The EOC resolves discrimination charges by investigating the charges so when the charge of discrimination is filed by an employee the employer is contacted by the EOC for a response. The employer will provide a written response including documentation. These responses typically will include what happened with this employee, what occurred, perhaps employment reviews that will be attached to be showing that the employer considered things carefully and made a valid business decision to terminate the employee’s employment. The EOC will then provide information to the employee and ask for the employee’s response and then make a decision as to whether there is probable cause for the charge of discrimination.
There is no general limit for an employer to tell an employee how many hours to work. Now, there are exceptions. Certain industries have legal requirements that an employee cannot work beyond a certain number of hours for public safety reasons, and in those situations, the employer is limited as to the number of hours it can ask the employee to work. Outside of those industries where there are not some safety reasons, typically, there are not limits, but the employee is never obligated to work the extra hours. Employee can refuse and just simply not contain the employment relationship, or tell the employer, “I’m not willing to do this.”
If an employee is pregnant, the employee still can be fired.
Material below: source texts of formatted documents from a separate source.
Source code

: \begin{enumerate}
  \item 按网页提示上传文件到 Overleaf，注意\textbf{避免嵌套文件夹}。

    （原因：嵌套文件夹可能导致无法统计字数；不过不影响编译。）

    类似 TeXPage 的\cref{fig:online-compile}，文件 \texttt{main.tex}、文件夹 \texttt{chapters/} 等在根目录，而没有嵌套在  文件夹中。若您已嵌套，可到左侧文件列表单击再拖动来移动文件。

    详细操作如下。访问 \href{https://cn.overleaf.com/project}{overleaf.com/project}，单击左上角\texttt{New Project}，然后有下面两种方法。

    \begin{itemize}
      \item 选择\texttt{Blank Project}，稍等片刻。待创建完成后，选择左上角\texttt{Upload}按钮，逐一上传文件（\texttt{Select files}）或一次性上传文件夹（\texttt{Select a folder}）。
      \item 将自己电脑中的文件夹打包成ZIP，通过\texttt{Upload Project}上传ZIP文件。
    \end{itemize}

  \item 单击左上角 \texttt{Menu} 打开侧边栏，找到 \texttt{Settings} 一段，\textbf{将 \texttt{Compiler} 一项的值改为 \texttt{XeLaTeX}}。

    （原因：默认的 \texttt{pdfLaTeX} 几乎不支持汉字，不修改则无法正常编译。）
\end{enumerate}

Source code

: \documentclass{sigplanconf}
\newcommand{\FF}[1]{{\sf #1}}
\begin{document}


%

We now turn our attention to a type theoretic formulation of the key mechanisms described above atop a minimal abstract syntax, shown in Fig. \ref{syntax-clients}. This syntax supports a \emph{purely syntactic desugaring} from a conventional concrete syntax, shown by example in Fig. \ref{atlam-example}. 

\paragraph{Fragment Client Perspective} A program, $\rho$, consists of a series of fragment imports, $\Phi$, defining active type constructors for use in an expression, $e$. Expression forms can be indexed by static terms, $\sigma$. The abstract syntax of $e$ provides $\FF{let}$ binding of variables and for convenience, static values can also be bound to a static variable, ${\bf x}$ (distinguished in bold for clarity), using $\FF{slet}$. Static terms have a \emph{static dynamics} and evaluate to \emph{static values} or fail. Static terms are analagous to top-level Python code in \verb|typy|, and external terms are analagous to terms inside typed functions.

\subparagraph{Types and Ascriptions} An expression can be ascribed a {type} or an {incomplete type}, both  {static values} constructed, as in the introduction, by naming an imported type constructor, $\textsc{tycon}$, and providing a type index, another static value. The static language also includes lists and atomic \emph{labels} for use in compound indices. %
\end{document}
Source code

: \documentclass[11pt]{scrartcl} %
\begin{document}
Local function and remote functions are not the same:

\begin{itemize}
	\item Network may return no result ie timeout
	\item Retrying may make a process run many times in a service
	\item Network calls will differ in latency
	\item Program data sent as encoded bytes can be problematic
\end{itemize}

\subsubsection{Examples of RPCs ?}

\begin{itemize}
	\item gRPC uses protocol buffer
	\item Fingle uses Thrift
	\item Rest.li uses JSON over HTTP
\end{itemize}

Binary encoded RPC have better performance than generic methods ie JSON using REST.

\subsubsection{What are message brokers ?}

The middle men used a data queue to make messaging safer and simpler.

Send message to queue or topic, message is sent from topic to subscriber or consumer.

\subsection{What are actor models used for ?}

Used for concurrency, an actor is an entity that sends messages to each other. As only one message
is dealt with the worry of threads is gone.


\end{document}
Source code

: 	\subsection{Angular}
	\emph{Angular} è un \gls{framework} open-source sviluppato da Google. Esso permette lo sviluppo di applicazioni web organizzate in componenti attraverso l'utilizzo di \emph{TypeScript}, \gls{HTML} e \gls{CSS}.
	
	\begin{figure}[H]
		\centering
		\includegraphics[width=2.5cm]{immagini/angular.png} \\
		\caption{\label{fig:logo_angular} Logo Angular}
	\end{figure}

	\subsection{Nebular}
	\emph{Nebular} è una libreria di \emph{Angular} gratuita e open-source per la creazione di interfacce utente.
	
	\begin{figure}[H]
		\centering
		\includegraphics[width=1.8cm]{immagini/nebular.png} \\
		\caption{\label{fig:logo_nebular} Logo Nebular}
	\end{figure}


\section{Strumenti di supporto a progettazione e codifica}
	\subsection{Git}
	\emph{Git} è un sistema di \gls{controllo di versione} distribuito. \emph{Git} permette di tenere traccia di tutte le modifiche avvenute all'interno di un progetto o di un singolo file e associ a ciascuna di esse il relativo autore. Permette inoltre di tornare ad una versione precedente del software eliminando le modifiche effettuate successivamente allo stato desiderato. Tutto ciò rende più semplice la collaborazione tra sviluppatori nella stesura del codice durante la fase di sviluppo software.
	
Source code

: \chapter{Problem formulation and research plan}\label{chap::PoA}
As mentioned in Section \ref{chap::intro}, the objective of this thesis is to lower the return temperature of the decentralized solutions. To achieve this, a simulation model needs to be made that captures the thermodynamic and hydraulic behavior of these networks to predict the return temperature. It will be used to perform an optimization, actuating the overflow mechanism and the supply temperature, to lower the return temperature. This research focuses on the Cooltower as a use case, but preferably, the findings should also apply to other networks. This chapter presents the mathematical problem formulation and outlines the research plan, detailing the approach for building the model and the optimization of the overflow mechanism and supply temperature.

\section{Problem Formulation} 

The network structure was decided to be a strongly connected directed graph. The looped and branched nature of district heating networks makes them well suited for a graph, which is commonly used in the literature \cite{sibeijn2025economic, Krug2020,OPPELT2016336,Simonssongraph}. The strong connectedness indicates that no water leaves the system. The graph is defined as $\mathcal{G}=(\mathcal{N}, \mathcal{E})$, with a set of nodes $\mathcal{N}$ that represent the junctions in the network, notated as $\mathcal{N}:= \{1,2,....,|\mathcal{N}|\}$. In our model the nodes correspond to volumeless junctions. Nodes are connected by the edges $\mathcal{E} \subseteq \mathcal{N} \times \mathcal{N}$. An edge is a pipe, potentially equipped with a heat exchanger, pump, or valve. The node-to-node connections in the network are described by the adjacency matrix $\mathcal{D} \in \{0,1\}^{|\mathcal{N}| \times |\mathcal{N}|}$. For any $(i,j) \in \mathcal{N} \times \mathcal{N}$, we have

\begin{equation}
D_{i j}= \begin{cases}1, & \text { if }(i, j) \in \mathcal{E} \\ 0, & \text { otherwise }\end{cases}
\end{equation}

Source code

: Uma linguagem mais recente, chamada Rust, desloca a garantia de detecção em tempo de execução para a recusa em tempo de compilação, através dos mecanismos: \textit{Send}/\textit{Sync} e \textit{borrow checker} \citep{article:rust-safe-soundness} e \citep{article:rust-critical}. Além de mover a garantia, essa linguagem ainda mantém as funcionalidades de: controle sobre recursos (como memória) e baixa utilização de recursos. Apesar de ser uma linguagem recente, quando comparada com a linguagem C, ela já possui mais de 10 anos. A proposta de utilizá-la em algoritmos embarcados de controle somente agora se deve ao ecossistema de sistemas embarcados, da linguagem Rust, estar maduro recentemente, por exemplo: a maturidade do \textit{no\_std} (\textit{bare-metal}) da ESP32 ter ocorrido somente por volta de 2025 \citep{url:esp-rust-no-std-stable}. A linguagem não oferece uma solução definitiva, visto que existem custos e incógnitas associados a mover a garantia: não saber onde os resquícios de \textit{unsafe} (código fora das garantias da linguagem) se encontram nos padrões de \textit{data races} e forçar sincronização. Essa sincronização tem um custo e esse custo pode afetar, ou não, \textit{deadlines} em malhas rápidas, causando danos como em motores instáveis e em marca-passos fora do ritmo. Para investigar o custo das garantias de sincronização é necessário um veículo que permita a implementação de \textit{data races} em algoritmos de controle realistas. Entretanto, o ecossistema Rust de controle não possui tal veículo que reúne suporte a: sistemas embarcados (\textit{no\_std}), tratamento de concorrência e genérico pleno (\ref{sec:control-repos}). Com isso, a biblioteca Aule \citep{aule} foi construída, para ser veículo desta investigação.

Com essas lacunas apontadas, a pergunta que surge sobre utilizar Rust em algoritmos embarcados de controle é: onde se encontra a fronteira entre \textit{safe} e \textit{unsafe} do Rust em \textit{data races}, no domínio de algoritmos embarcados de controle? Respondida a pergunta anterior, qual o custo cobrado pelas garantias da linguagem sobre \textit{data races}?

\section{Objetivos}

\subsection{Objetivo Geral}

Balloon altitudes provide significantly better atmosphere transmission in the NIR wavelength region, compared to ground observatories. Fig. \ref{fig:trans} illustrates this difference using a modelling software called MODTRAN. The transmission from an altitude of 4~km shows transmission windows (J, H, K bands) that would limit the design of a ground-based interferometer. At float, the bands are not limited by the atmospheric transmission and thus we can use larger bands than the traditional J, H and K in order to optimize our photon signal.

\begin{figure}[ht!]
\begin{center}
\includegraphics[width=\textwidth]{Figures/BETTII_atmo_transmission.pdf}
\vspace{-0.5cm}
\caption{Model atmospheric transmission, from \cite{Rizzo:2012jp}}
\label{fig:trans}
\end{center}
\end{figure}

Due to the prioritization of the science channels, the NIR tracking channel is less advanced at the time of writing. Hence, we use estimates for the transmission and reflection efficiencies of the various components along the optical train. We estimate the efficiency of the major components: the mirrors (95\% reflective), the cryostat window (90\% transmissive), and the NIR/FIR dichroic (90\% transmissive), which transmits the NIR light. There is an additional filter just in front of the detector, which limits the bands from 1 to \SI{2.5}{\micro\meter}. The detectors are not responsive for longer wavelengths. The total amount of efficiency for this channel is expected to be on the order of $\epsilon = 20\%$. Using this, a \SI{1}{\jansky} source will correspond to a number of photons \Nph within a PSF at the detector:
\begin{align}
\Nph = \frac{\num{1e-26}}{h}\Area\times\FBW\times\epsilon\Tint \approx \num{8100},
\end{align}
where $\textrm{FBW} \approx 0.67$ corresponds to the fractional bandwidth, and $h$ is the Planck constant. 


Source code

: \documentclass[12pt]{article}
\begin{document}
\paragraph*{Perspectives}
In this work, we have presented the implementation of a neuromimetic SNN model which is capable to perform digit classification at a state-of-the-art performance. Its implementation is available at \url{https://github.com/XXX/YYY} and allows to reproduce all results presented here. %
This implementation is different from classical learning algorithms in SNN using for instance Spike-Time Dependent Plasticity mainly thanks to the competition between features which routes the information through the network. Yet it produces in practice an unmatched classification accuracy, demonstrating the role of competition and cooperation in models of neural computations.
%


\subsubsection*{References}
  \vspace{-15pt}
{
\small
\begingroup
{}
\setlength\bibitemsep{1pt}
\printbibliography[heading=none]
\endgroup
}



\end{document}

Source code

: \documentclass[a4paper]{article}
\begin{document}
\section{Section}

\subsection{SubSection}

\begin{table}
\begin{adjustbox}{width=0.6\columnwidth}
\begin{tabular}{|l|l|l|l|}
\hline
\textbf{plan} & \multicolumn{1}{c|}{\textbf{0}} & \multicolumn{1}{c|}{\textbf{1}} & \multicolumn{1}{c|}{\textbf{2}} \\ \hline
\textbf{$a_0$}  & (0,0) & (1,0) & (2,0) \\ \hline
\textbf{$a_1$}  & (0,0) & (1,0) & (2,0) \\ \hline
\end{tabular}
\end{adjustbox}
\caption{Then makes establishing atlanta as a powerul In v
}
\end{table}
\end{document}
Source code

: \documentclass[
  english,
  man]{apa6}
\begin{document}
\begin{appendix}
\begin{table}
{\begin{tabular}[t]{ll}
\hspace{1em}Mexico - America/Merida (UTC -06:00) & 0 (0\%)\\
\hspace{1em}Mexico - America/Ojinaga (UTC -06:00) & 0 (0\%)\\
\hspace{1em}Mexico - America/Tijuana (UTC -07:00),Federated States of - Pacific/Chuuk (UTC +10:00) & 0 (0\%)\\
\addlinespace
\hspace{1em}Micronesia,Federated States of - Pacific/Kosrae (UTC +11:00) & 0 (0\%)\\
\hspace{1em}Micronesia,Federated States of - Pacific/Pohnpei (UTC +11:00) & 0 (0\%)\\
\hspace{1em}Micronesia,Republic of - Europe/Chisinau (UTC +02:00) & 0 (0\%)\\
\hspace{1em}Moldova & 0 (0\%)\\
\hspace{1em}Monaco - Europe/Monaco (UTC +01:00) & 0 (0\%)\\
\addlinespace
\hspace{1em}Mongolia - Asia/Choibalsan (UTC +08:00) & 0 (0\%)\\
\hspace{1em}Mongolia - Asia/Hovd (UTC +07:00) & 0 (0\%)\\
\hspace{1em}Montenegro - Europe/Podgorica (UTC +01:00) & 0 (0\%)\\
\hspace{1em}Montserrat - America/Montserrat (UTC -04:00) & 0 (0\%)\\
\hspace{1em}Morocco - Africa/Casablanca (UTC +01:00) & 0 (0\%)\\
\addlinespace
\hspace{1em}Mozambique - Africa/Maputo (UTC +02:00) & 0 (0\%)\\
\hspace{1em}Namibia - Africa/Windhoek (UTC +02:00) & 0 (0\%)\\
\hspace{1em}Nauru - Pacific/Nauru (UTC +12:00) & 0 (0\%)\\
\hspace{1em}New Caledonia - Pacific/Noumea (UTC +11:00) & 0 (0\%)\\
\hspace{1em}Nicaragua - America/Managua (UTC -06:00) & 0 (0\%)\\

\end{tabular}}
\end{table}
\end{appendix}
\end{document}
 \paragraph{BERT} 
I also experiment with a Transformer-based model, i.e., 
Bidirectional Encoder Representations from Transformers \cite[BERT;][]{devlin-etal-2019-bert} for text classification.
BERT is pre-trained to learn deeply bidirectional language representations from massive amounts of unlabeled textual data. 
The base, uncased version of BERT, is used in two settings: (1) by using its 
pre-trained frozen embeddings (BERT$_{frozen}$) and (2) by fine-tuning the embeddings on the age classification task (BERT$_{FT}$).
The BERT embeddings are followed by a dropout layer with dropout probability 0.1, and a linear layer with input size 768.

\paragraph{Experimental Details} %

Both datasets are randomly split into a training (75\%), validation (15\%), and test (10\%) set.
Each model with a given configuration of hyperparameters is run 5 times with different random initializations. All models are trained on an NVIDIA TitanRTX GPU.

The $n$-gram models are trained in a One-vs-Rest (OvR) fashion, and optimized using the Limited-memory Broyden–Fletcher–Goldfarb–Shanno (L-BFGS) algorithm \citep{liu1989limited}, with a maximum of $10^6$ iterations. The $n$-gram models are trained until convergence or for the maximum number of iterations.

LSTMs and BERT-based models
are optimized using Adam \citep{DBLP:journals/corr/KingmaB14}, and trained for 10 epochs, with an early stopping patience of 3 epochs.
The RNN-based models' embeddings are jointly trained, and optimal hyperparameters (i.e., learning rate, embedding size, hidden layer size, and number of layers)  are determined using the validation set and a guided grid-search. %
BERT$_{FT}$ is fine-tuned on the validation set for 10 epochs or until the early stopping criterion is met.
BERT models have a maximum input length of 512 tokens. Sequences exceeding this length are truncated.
The law prohibits the employer from treating the employee worse than any other employee, so if the employee does not do a good job and happens to be pregnant, the employee still can be terminated, and it still would be lawful. Pregnancy does not insulate the employee from the requirements of every other employee to do their job properly. Now, with that said, typically it’s not in an employers best interest to rush into a termination of a pregnant employee because of the potential for claims, and the expenses associated with those claims.
Non-compete agreements are not always enforceable. Florida typically requires that all competition be allowed, and there shall be no restriction of competition, but there’s a separate statute in Florida, which is 542.335 Florida statutes that governs non-compete agreements. That statute requires that there be certain legitimate business interests of the employer set out in the statute such as for example, the protection of trade secrets or the protection of confidential information. The employer has to plead and prove these to be able to force a non-compete covenant.
Not all employers are covered by the Fair Labor Standards Act. There are 2 basic types of coverage under the Fair Labor Standards Act. One type, the typical type is enterprise coverage meaning that the employer has to have at least $500,000 in revenues, and it has to have at least 2 employees. There are other types of coverage, which are called traditional coverage where there’s certain businesses that are going to otherwise be covered in the Fair Labor Standards Act regardless of the revenues and the number of employees.
There are many exceptions to employment at will, and these are what are called discrimination laws. When an employee is being discriminated against based on race, on age, ethnicity, whistle-blower status, worker’s compensation status, these are exceptions to the at will rule that have been created by the courts as well as by the legislatures. These allow the employees to enjoy protections where the employer cannot simply saying, “You’re an at-will employee because I’m terminating you.” The laws say you’re not allowed to fire somebody for these particular reasons, and if you do you’re subject to damages for those claims.
An employer can require an employee to arbitrate claims after they’ve been hired, but there has to be a written agreement signed by both the employer and the employee. Courts will typically honor those agreements because courts encourage arbitration to minimize the impact in courts and allow the parties, both the employer and employee to resolve the claims in the matter they’ve contracted for.